Prism — Architecture

Audience: Architects, tech leads, senior engineers evaluating design decisions and cross-module impact.


Context and Purpose

Prism exists to solve a separation-of-concerns problem: AI coding agents need deep, live codebase context, but building that context into every agent session is prohibitively expensive in tokens, latency, and engineering effort. Prism externalizes codebase intelligence into a dedicated, stateful service that any MCP-compatible agent can query.

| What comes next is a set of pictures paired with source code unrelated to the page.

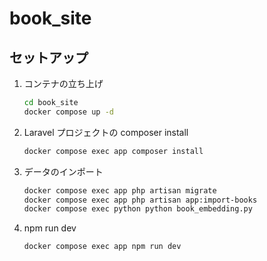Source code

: # book_site

## セットアップ

1. コンテナの立ち上げ
   ```bash
   cd book_site
   docker compose up -d
   ```

2. Laravel プロジェクトの composer install
   ```bash
   docker compose exec app composer install
   ```

3. データのインポート
   ```bash
   docker compose exec app php artisan migrate
   docker compose exec app php artisan app:import-books
   docker compose exec python python book_embedding.py
   ```

4. npm run dev
   ```bash
   docker compose exec app npm run dev
   ```
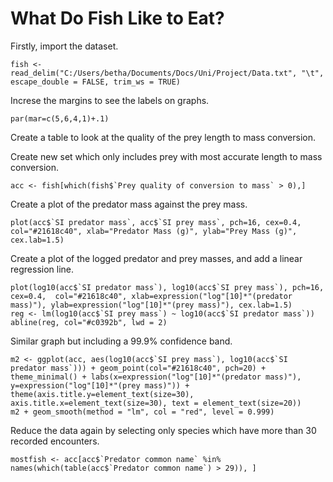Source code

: # What Do Fish Like to Eat?
Firstly, import the dataset.
```{r}
fish <- read_delim("C:/Users/betha/Documents/Docs/Uni/Project/Data.txt", "\t", escape_double = FALSE, trim_ws = TRUE)
```
Increse the margins to see the labels on graphs.
```{r}
par(mar=c(5,6,4,1)+.1)
```
Create a table to look at the quality of the prey length to mass conversion.

Create new set which only includes prey with most accurate length to mass conversion.
```{r}
acc <- fish[which(fish$`Prey quality of conversion to mass` > 0),]
```
Create a plot of the predator mass against the prey mass.
```{r}
plot(acc$`SI predator mass`, acc$`SI prey mass`, pch=16, cex=0.4, col="#21618c40", xlab="Predator Mass (g)", ylab="Prey Mass (g)", cex.lab=1.5)
```
Create a plot of the logged predator and prey masses, and add a linear regression line.
```{r}
plot(log10(acc$`SI predator mass`), log10(acc$`SI prey mass`), pch=16, cex=0.4,  col="#21618c40", xlab=expression("log"[10]*"(predator mass)"), ylab=expression("log"[10]*"(prey mass)"), cex.lab=1.5)
reg <- lm(log10(acc$`SI prey mass`) ~ log10(acc$`SI predator mass`))
abline(reg, col="#c0392b", lwd = 2)
```
Similar graph but including a 99.9% confidence band.
```{r}
m2 <- ggplot(acc, aes(log10(acc$`SI prey mass`), log10(acc$`SI predator mass`))) + geom_point(col="#21618c40", pch=20) + theme_minimal() + labs(x=expression("log"[10]*"(predator mass)"), y=expression("log"[10]*"(prey mass)")) + theme(axis.title.y=element_text(size=30), axis.title.x=element_text(size=30), text = element_text(size=20))
m2 + geom_smooth(method = "lm", col = "red", level = 0.999)
```
Reduce the data again by selecting only species which have more than 30 recorded encounters.
```{r}
mostfish <- acc[acc$`Predator common name` %in% names(which(table(acc$`Predator common name`) > 29)), ]
```
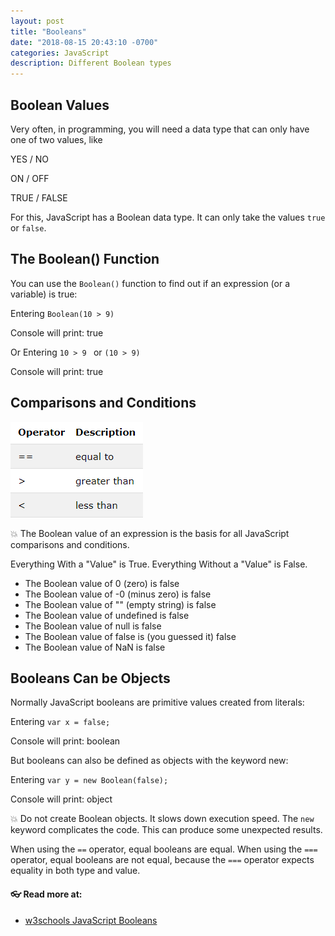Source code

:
 ```yaml
---
layout: post
title: "Booleans"
date: "2018-08-15 20:43:10 -0700"
categories: JavaScript
description: Different Boolean types
---
```


## Boolean Values

Very often, in programming, you will need a data type that can only have one of two values, like

YES / NO

ON / OFF

TRUE / FALSE

For this, JavaScript has a Boolean data type. It can only take the values `true` or `false`.

## The Boolean() Function

You can use the `Boolean()` function to find out if an expression (or a variable) is true:

Entering `Boolean(10 > 9) `

Console will print: true

Or Entering `10 > 9 ` or `(10 > 9)`

Console will print: true

## Comparisons and Conditions

![Boolean Comparisons](/pic/booleancompare.PNG)

💥 The Boolean value of an expression is the basis for all JavaScript comparisons and conditions.

Everything With a "Value" is True. Everything Without a "Value" is False.

- The Boolean value of 0 (zero) is false
- The Boolean value of -0 (minus zero) is false
- The Boolean value of "" (empty string) is false
- The Boolean value of undefined is false
- The Boolean value of null is false
- The Boolean value of false is (you guessed it) false
- The Boolean value of NaN is false

## Booleans Can be Objects

Normally JavaScript booleans are primitive values created from literals:

Entering `var x = false;`

Console will print: boolean

But booleans can also be defined as objects with the keyword new:

Entering `var y = new Boolean(false);`

Console will print: object

💥 Do not create Boolean objects. It slows down execution speed. The `new` keyword complicates the code. This can produce some unexpected results.

When using the `==` operator, equal booleans are equal. When using the `===` operator, equal booleans are not equal, because the `===` operator expects equality in both type and value.

#### 👓 Read more at:

- [w3schools JavaScript Booleans](https://www.w3schools.com/js/js_booleans.asp)
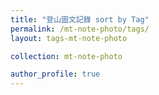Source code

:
 ```yaml
---
title: "登山圖文記錄 sort by Tag"
permalink: /mt-note-photo/tags/
layout: tags-mt-note-photo

collection: mt-note-photo

author_profile: true
---
```



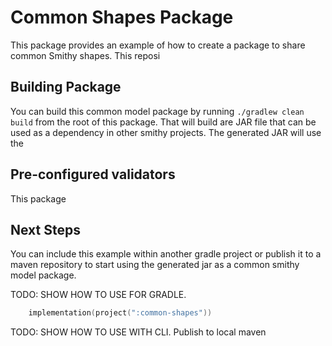 # Common Shapes Package
This package provides an example of how to create a package to share 
common Smithy shapes. This reposi

## Building Package
You can build this common model package by running `./gradlew clean build` from the 
root of this package. That will build are JAR file that can be used as a dependency in 
other smithy projects. The generated JAR will use the 

## Pre-configured validators
This package 

## Next Steps
You can include this example within another gradle project or publish it to 
a maven repository to start using the generated jar as a common smithy model 
package.

TODO: SHOW HOW TO USE FOR GRADLE.
```kotlin
    implementation(project(":common-shapes"))
```

TODO: SHOW HOW TO USE WITH CLI.
Publish to local maven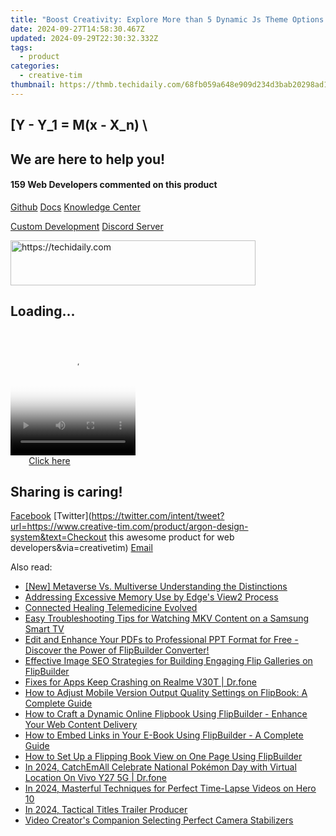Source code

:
 ```yaml
---
title: "Boost Creativity: Explore More than 5 Dynamic Js Theme Options for Web Design Using Tailwind & Creative Tim Templates"
date: 2024-09-27T14:58:30.467Z
updated: 2024-09-29T22:30:32.332Z
tags:
  - product
categories:
  - creative-tim
thumbnail: https://thmb.techidaily.com/68fb059a648e909d234d3bab20298ad1bdfcbd57c7ecdd3b24dbb573f2037e37.jpg
---
```


## \[Y - Y_1 = M(x - X_n) \

## We are here to help you!

#### 159 Web Developers commented on this product

[Github](https://github.com/creativetimofficial/argon-design-system) [Docs](https://tools.techidaily.com/creative-tim/products/) [Knowledge Center](https://tools.techidaily.com/creative-tim/products/) 

[Custom Development](https://tools.techidaily.com/creative-tim/products/) [Discord Server](https://discord.com/invite/FhCJCaHdQa) 

<!-- affiliate ads begin -->
<a href="https://aligracehair.sjv.io/c/5597632/2135417/19272" target="_top" id="2135417">
  <img src="//a.impactradius-go.com/display-ad/19272-2135417" border="0" alt="https://techidaily.com" width="392" height="72"/>
</a>
<img height="0" width="0" src="https://aligracehair.sjv.io/i/5597632/2135417/19272" style="position:absolute;visibility:hidden;" border="0" />
<!-- affiliate ads end -->

## Loading...

<!-- affiliate ads begin -->
<span id="1374819">
					<video width="200" height="200" style="cursor:pointer"
           poster="//a.impactradius-go.com/display-clicktoplayimage/1374819.png"
           onclick="if(!this.playClicked){this.play();this.setAttribute('controls',true);this.playClicked=true;}">
	   <source src="//a.impactradius-go.com/display-ad/15852-1374819">
	   <img src="//a.impactradius-go.com/display-clicktoplayimage/1374819.png" style="border: none; height: 100%; width: 100%; object-fit: contain">
	</video>
	<div style="width:125px;text-align:center"><a href="javascript:window.open(decodeURIComponent('https%3A%2F%2Fthefitville.pxf.io%2Fc%2F5597632%2F1374819%2F15852'), '_blank');void(0);">Click here</a></div>
</span>
<img height="0" width="0" src="https://imp.pxf.io/i/5597632/1374819/15852" style="position:absolute;visibility:hidden;" border="0" />
<!-- affiliate ads end -->

## Sharing is caring!

[Facebook](https://www.facebook.com/sharer/sharer.php?u=https://www.creative-tim.com/product/argon-design-system?src=sdkpreparse) [Twitter](https://twitter.com/intent/tweet?url=https://www.creative-tim.com/product/argon-design-system&text=Checkout this awesome product for web developers&via=creativetim) [Email](https://tools.techidaily.com/creative-tim/products/)

<ins class="adsbygoogle"
     style="display:block"
     data-ad-format="autorelaxed"
     data-ad-client="ca-pub-7571918770474297"
     data-ad-slot="1223367746"></ins>

<ins class="adsbygoogle"
     style="display:block"
     data-ad-client="ca-pub-7571918770474297"
     data-ad-slot="8358498916"
     data-ad-format="auto"
     data-full-width-responsive="true"></ins>

<span class="atpl-alsoreadstyle">Also read:</span>
<div><ul>
<li><a href="https://extra-skills.techidaily.com/new-metaverse-vs-multiverse-understanding-the-distinctions/"><u>[New] Metaverse Vs. Multiverse Understanding the Distinctions</u></a></li>
<li><a href="https://win11.techidaily.com/addressing-excessive-memory-use-by-edges-view2-process/"><u>Addressing Excessive Memory Use by Edge's View2 Process</u></a></li>
<li><a href="https://fox-friendly.techidaily.com/connected-healing-telemedicine-evolved/"><u>Connected Healing Telemedicine Evolved</u></a></li>
<li><a href="https://blog-min.techidaily.com/easy-troubleshooting-tips-for-watching-mkv-content-on-a-samsung-smart-tv/"><u>Easy Troubleshooting Tips for Watching MKV Content on a Samsung Smart TV</u></a></li>
<li><a href="https://win-webster.techidaily.com/edit-and-enhance-your-pdfs-to-professional-ppt-format-for-free-discover-the-power-of-flipbuilder-converter/"><u>Edit and Enhance Your PDFs to Professional PPT Format for Free - Discover the Power of FlipBuilder Converter!</u></a></li>
<li><a href="https://win-webster.techidaily.com/effective-image-seo-strategies-for-building-engaging-flip-galleries-on-flipbuilder/"><u>Effective Image SEO Strategies for Building Engaging Flip Galleries on FlipBuilder</u></a></li>
<li><a href="https://howto.techidaily.com/fixes-for-apps-keep-crashing-on-realme-v30t-drfone-by-drfone-fix-android-problems-fix-android-problems/"><u>Fixes for Apps Keep Crashing on Realme V30T | Dr.fone</u></a></li>
<li><a href="https://win-webster.techidaily.com/how-to-adjust-mobile-version-output-quality-settings-on-flipbook-a-complete-guide/"><u>How to Adjust Mobile Version Output Quality Settings on FlipBook: A Complete Guide</u></a></li>
<li><a href="https://win-webster.techidaily.com/how-to-craft-a-dynamic-online-flipbook-using-flipbuilder-enhance-your-web-content-delivery/"><u>How to Craft a Dynamic Online Flipbook Using FlipBuilder - Enhance Your Web Content Delivery</u></a></li>
<li><a href="https://win-webster.techidaily.com/how-to-embed-links-in-your-e-book-using-flipbuilder-a-complete-guide/"><u>How to Embed Links in Your E-Book Using FlipBuilder - A Complete Guide</u></a></li>
<li><a href="https://win-webster.techidaily.com/how-to-set-up-a-flipping-book-view-on-one-page-using-flipbuilder/"><u>How to Set Up a Flipping Book View on One Page Using FlipBuilder</u></a></li>
<li><a href="https://change-location.techidaily.com/in-2024-catchemall-celebrate-national-pokemon-day-with-virtual-location-on-vivo-y27-5g-drfone-by-drfone-virtual-android/"><u>In 2024, CatchEmAll Celebrate National Pokémon Day with Virtual Location On Vivo Y27 5G | Dr.fone</u></a></li>
<li><a href="https://extra-guidance.techidaily.com/in-2024-masterful-techniques-for-perfect-time-lapse-videos-on-hero-10/"><u>In 2024, Masterful Techniques for Perfect Time-Lapse Videos on Hero 10</u></a></li>
<li><a href="https://some-approaches.techidaily.com/in-2024-tactical-titles-trailer-producer/"><u>In 2024, Tactical Titles Trailer Producer</u></a></li>
<li><a href="https://article-files.techidaily.com/video-creators-companion-selecting-perfect-camera-stabilizers/"><u>Video Creator's Companion Selecting Perfect Camera Stabilizers</u></a></li>
</ul></div>

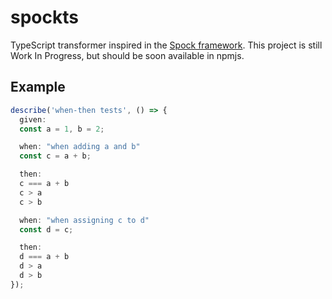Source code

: # spockts
TypeScript transformer inspired in the [Spock framework](https://spockframework.org/).
This project is still Work In Progress, but should be soon available in npmjs.

## Example
```typescript
describe('when-then tests', () => {
  given:
  const a = 1, b = 2;

  when: "when adding a and b"
  const c = a + b;

  then:
  c === a + b
  c > a
  c > b

  when: "when assigning c to d"
  const d = c;

  then:
  d === a + b
  d > a
  d > b
});
```
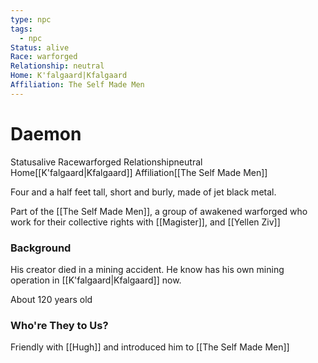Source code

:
 ```yaml
---
type: npc
tags:
  - npc
Status: alive
Race: warforged
Relationship: neutral
Home: K'falgaard|Kfalgaard
Affiliation: The Self Made Men
---
```


# Daemon
<span class="dataview inline-field"><span class="inline-field-key">Status</span><span class="inline-field-value">alive</span></span>
<span class="dataview inline-field"><span class="inline-field-key">Race</span><span class="inline-field-value">warforged</span></span>
<span class="dataview inline-field"><span class="inline-field-key">Relationship</span><span class="inline-field-value">neutral</span></span>
<span class="dataview inline-field"><span class="inline-field-key">Home</span><span class="inline-field-value">[[K'falgaard|Kfalgaard]]</span></span>
<span class="dataview inline-field"><span class="inline-field-key">Affiliation</span><span class="inline-field-value">[[The Self Made Men]]</span></span>

Four and a half feet tall, short and burly, made of jet black metal. 

Part of the [[The Self Made Men]], a group of awakened warforged who work for their collective rights with [[Magister]], and [[Yellen Ziv]]

### Background
His creator died in a mining accident. He know has his own mining operation in [[K'falgaard|Kfalgaard]] now.

About 120 years old

### Who're They to Us?
Friendly with [[Hugh]] and introduced him to [[The Self Made Men]]
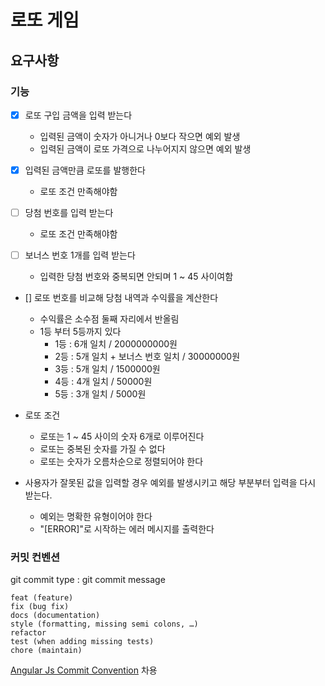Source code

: # 로또 게임

## 요구사항

### 기능
* [x] 로또 구입 금액을 입력 받는다
  * 입력된 금액이 숫자가 아니거나 0보다 작으면 예외 발생
  * 입력된 금액이 로또 가격으로 나누어지지 않으면 예외 발생


* [x] 입력된 금액만큼 로또를 발행한다
  * 로또 조건 만족해야함 


* [ ] 당첨 번호를 입력 받는다 
  * 로또 조건 만족해야함


* [ ] 보너스 번호 1개를 입력 받는다
  * 입력한 당첨 번호와 중복되면 안되며 1 ~ 45 사이여함


* [] 로또 번호를 비교해 당첨 내역과 수익률을 계산한다
  * 수익률은 소수점 둘째 자리에서 반올림
  * 1등 부터 5등까지 있다
    * 1등 : 6개 일치 / 2000000000원
    * 2등 : 5개 일치 + 보너스 번호 일치 / 30000000원 
    * 3등 : 5개 일치 / 1500000원
    * 4등 : 4개 일치 / 50000원
    * 5등 : 3개 일치 / 5000원


* 로또 조건
    * 로또는 1 ~ 45 사이의 숫자 6개로 이루어진다
    * 로또는 중복된 숫자를 가질 수 없다
    * 로또는 숫자가 오름차순으로 정렬되어야 한다


* 사용자가 잘못된 값을 입력할 경우 예외를 발생시키고 해당 부분부터 입력을 다시 받는다.
  * 예외는 명확한 유형이어야 한다
  * "[ERROR]"로 시작하는 에러 메시지를 출력한다

### 커밋 컨벤션

git commit type : git commit message

```
feat (feature) 
fix (bug fix) 
docs (documentation) 
style (formatting, missing semi colons, …) 
refactor 
test (when adding missing tests) 
chore (maintain)
```

[Angular Js Commit Convention](https://gist.github.com/stephenparish/9941e89d80e2bc58a153) 차용
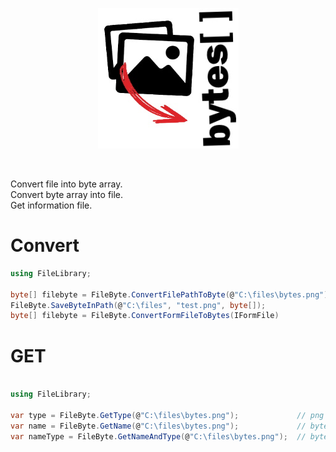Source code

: <p align="center">
    <a>
        <img alt="logo" src="Assets/logo.png">
    </a>
</p>
<br>

Convert file into byte array.<br>
Convert byte array into file.<br>
Get information file.

# Convert

```cs
using FileLibrary;

byte[] filebyte = FileByte.ConvertFilePathToByte(@"C:\files\bytes.png");  // byte[]
FileByte.SaveByteInPath(@"C:\files", "test.png", byte[]);                 // True
byte[] filebyte = FileByte.ConvertFormFileToBytes(IFormFile)			  // byte[]
```

# GET

```cs

using FileLibrary;

var type = FileByte.GetType(@"C:\files\bytes.png");			    // png
var name = FileByte.GetName(@"C:\files\bytes.png");  			// bytes
var nameType = FileByte.GetNameAndType(@"C:\files\bytes.png");	// bytes.png

```

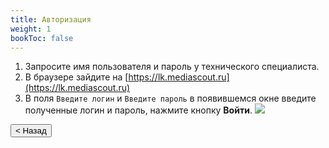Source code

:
 ```yaml
---
title: Авторизация
weight: 1
bookToc: false
---
```


1. Запросите имя пользователя и пароль у технического специалиста.
1. В браузере зайдите на [https://lk.mediascout.ru](https://lk.mediascout.ru)
1. В поля `Введите логин` и `Введите пароль` в появившемся окне введите полученные логин и пароль, нажмите кнопку **Войти**.
   ![](../img/mediascout_auth_page.png)

<button onclick="goBack()">< Назад</button>
<script>
function goBack() {
  window.history.back();
}
</script>

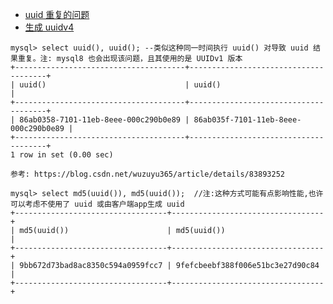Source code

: 


- [uuid 重复的问题](https://stackoverflow.com/questions/9750536/mysql-uuid-duplication-bug)
- [生成 uuidv4](https://stackoverflow.com/questions/32965743/how-to-generate-a-uuidv4-in-mysql)

```text
mysql> select uuid(), uuid(); --类似这种同一时间执行 uuid() 对导致 uuid 结果重复。注: mysql8 也会出现该问题，且其使用的是 UUIDv1 版本
+--------------------------------------+--------------------------------------+
| uuid()                               | uuid()                               |
+--------------------------------------+--------------------------------------+
| 86ab0358-7101-11eb-8eee-000c290b0e89 | 86ab035f-7101-11eb-8eee-000c290b0e89 |
+--------------------------------------+--------------------------------------+
1 row in set (0.00 sec)

```


```text
参考: https://blog.csdn.net/wuzuyu365/article/details/83893252

mysql> select md5(uuid()), md5(uuid());  //注:这种方式可能有点影响性能,也许可以考虑不使用了 uuid 或由客户端app生成 uuid
+----------------------------------+----------------------------------+
| md5(uuid())                      | md5(uuid())                      |
+----------------------------------+----------------------------------+
| 9bb672d73bad8ac8350c594a0959fcc7 | 9fefcbeebf388f006e51bc3e27d90c84 |
+----------------------------------+----------------------------------+

```
















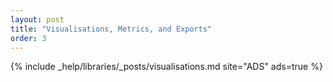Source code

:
 ```yaml
---
layout: post
title: "Visualisations, Metrics, and Exports"
order: 3
---
```


{% include _help/libraries/_posts/visualisations.md site="ADS" ads=true %}
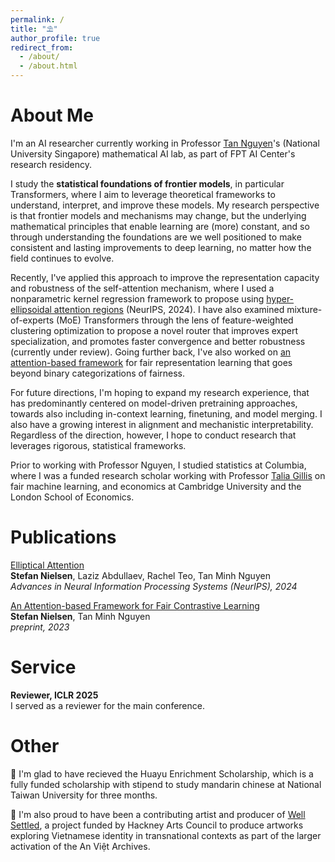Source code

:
 ```yaml
---
permalink: /
title: "⛱"
author_profile: true
redirect_from: 
  - /about/
  - /about.html
---
```


# About Me

I'm an AI researcher currently working in Professor [Tan Nguyen](https://tanmnguyen89.github.io/)'s (National University Singapore) mathematical AI lab, as part of FPT AI Center's research residency. 

I study the **statistical foundations of frontier models**, in particular Transformers, where I aim to leverage theoretical frameworks to understand, interpret, and improve these models. My research perspective is that frontier models and mechanisms may change, but the underlying mathematical principles that enable learning are (more) constant, and so through understanding the foundations are we well positioned to make consistent and lasting improvements to deep learning, no matter how the field continues to evolve. 

Recently, I've applied this approach to improve the representation capacity and robustness of the self-attention mechanism, where I used a nonparametric kernel regression framework to propose using [hyper-ellipsoidal attention regions](https://arxiv.org/pdf/2406.13770) (NeurIPS, 2024). I have also examined mixture-of-experts (MoE) Transformers through the lens of feature-weighted clustering optimization to propose a novel router that improves expert specialization, and promotes faster convergence and better robustness (currently under review). Going further back, I've also worked on [an attention-based framework](https://arxiv.org/abs/2411.14765) for fair representation learning that goes beyond binary categorizations of fairness.

For future directions, I'm hoping to expand my research experience, that has predominantly centered on model-driven pretraining approaches, towards also including in-context learning, finetuning, and model merging. I also have a growing interest in alignment and mechanistic interpretability. Regardless of the direction, however, I hope to conduct research that leverages rigorous, statistical frameworks.

Prior to working with Professor Nguyen, I studied statistics at Columbia, where I was a funded research scholar working with Professor [Talia Gillis](https://www.law.columbia.edu/faculty/talia-gillis) on fair machine learning, and economics at Cambridge University and the London School of Economics.

# Publications

[Elliptical Attention](https://arxiv.org/pdf/2406.13770) \
**Stefan Nielsen**, Laziz Abdullaev, Rachel Teo, Tan Minh Nguyen \
*Advances in Neural Information Processing Systems (NeurIPS), 2024*

[An Attention-based Framework for Fair Contrastive Learning](https://arxiv.org/abs/2411.14765) \
**Stefan Nielsen**, Tan Minh Nguyen \
*preprint, 2023*

# Service
**Reviewer, ICLR 2025** \
I served as a reviewer for the main conference.

# Other
📓 I'm glad to have recieved the Huayu Enrichment Scholarship, which is a fully funded scholarship with stipend to study mandarin chinese at National Taiwan University for three months.

🌱 I'm also proud to have been a contributing artist and producer of [Well Settled](https://www.britishcouncil.vn/cac-chuong-trinh/uk-vietnam-season-2023/projects/shared-heritage-vn/well-settled-activating-viet), a project funded by Hackney Arts Council to produce artworks exploring Vietnamese identity in transnational contexts as part of the larger activation of the An Việt Archives.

The architectural drivers are:

  1. Sub-second query latency. AI agents make tool calls synchronously during conversations. A search that takes 5 seconds breaks the conversational flow. The design targets P95 < 500ms for all MCP queries.
  2. Cost isolation for tenant data. Code indexes are large (hundreds of megabytes per tenant) and benefit from isolated storage for both performance and data separation. Per-schema PostgreSQL isolation provides this without the overhead of per-tenant database instances.
  3. GCP-native alignment. Swisper already runs on GCP with Vertex AI and PostgreSQL+pgvector. Prism reuses this infrastructure rather than introducing new vendors.
  4. Stateless gateway, stateful storage. The Cloud Run gateway handles no session state — tenant context comes from the JWT or developer token on each request. This allows horizontal scaling and zero-downtime deployments.

Prism's responsibility ends at the MCP protocol boundary. It does not generate code, orchestrate agents, or interact with users directly — it provides precise context to agents that do.


Architecture Overview

Prism runs as a hosted Streamable HTTP MCP server on Cloud Run. AI clients connect via the MCP protocol over HTTPS. Authentication uses either developer tokens (permanent, generated in the Console) or Firebase RS256 JWTs. Per-repo scoping is handled via the X-Prism-Repo HTTP header.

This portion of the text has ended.